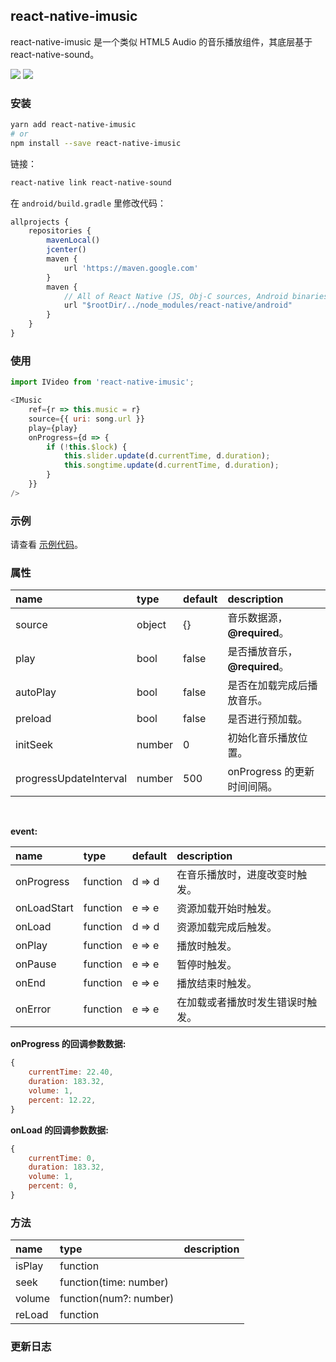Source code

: 
## react-native-imusic
react-native-imusic 是一个类似 HTML5 Audio 的音乐播放组件，其底层基于 react-native-sound。

<a href="https://www.npmjs.com/package/react-native-imusic"><img src="https://img.shields.io/npm/v/react-native-imusic.svg?style=flat-square"></a>
<a href="https://www.npmjs.com/package/react-native-imusic"><img src="https://img.shields.io/npm/dm/react-native-imusic.svg?style=flat-square"></a>


### 安装

```bash
yarn add react-native-imusic
# or
npm install --save react-native-imusic
```

链接：

```bash
react-native link react-native-sound
```

在 `android/build.gradle` 里修改代码：

```js
allprojects {
    repositories {
        mavenLocal()
        jcenter()
        maven {
            url 'https://maven.google.com'
        }
        maven {
            // All of React Native (JS, Obj-C sources, Android binaries) is installed from npm
            url "$rootDir/../node_modules/react-native/android"
        }
    }
}
```

### 使用

```js
import IVideo from 'react-native-imusic';

<IMusic
    ref={r => this.music = r}
    source={{ uri: song.url }}
    play={play}
    onProgress={d => {
        if (!this.$lock) {
            this.slider.update(d.currentTime, d.duration);
            this.songtime.update(d.currentTime, d.duration);
        }
    }}
/>
```

### 示例
请查看 [示例代码](./example/index.js)。

### 属性

| name                   | type   | default | description           |
| :--------------------- | :----- | :------ | :-------------------- |
| source                 | object | {}      | 音乐数据源，__@required__。  |
| play                   | bool   | false   | 是否播放音乐，__@required__。 |
| autoPlay               | bool   | false   | 是否在加载完成后播放音乐。         |
| preload                | bool   | false   | 是否进行预加载。              |
| initSeek               | number | 0       | 初始化音乐播放位置。            |
| progressUpdateInterval | number | 500     | onProgress 的更新时间间隔。   |

<br />

__event:__

| name           | type     | default | description      |
| :------------- | :------- | :------ | :--------------- |
| onProgress     | function | d => d  | 在音乐播放时，进度改变时触发。  |
| onLoadStart    | function | e => e  | 资源加载开始时触发。       |
| onLoad         | function | d => d  | 资源加载完成后触发。       |
| onPlay         | function | e => e  | 播放时触发。           |
| onPause        | function | e => e  | 暂停时触发。           |
| onEnd          | function | e => e  | 播放结束时触发。         |
| onError        | function | e => e  | 在加载或者播放时发生错误时触发。 |

__onProgress 的回调参数数据:__

```js
{
    currentTime: 22.40,
    duration: 183.32,
    volume: 1,
    percent: 12.22,
}
```

__onLoad 的回调参数数据:__

```js
{
    currentTime: 0,
    duration: 183.32,
    volume: 1,
    percent: 0,
}
```

### 方法

| name   | type                   | description |
| :----- | :--------------------- | :---------- |
| isPlay | function               |             |
| seek   | function(time: number) |             |
| volume | function(num?: number) |             |
| reLoad | function               |             |

### 更新日志



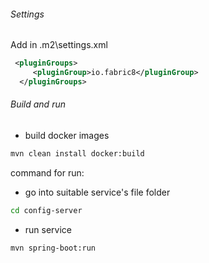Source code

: ###### Settings
Add in .m2\settings.xml
```xml
 <pluginGroups>
     <pluginGroup>io.fabric8</pluginGroup>
  </pluginGroups>
```


###### Build and run
- build docker images
```bash
mvn clean install docker:build
```



command for run:
- go into suitable service's file folder
```bash
cd config-server
```
- run service
```bash
mvn spring-boot:run
```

> _Exercise prompt_:
Only the lines that contain the word "type" should be copied from the material.

> _Output of the task_:
| name                   | type   | default | description           |
| name           | type     | default | description      |
| name   | type                   | description |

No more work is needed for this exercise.